» Exercise brief:
If a line of the records holds the word "English", copy it out.

[Plain-text document sources]
Content starts

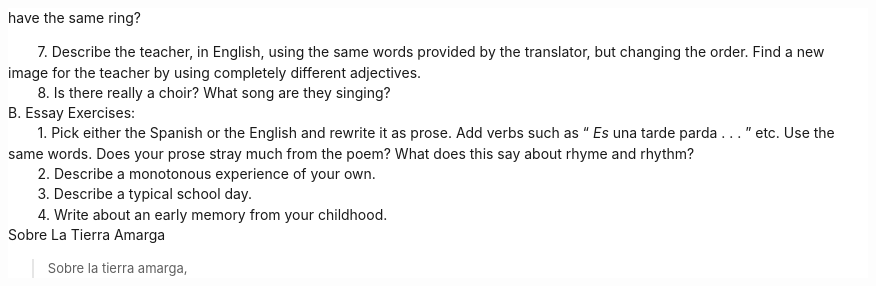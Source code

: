 have the same ring?
<dt>
<font color="#ffffff" style="visibility:hidden;">
____
</font>
7. Describe the teacher, in English, using the same words provided by the translator, but changing the order. Find a new image for the teacher by using completely different adjectives.
<dt>
<font color="#ffffff" style="visibility:hidden;">
____
</font>
8. Is there really a choir? What song are they singing?
<dt>
B. Essay Exercises:
<dt>
<font color="#ffffff" style="visibility:hidden;">
____
</font>
1. Pick either the Spanish or the English and rewrite it as prose. Add verbs such as “
<i>
Es
</i>
una tarde parda . . . ” etc. Use the same words. Does your prose stray much from the poem? What does this say about rhyme and rhythm?
<dt>
<font color="#ffffff" style="visibility:hidden;">
____
</font>
2. Describe a monotonous experience of your own.
<dt>
<font color="#ffffff" style="visibility:hidden;">
____
</font>
3. Describe a typical school day.
<dt>
<font color="#ffffff" style="visibility:hidden;">
____
</font>
4. Write about an early memory from your childhood.
</dt>
</dt>
</dt>
</dt>
</dt>
</dt>
</dt>
</dt>
</dt>
</dt>
</dt>
</dt>
</dt>
</dt>
</dl>
</blockquote>
Sobre La Tierra Amarga
<blockquote>
<dl>
<font size="-1">
<dt>
Sobre la tierra amarga,
<dt>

Content ends

» Solution below:
7. Describe the teacher, in English, using the same words provided by the translator, but changing the order. Find a new image for the teacher by using completely different adjectives.
1. Pick either the Spanish or the English and rewrite it as prose. Add verbs such as “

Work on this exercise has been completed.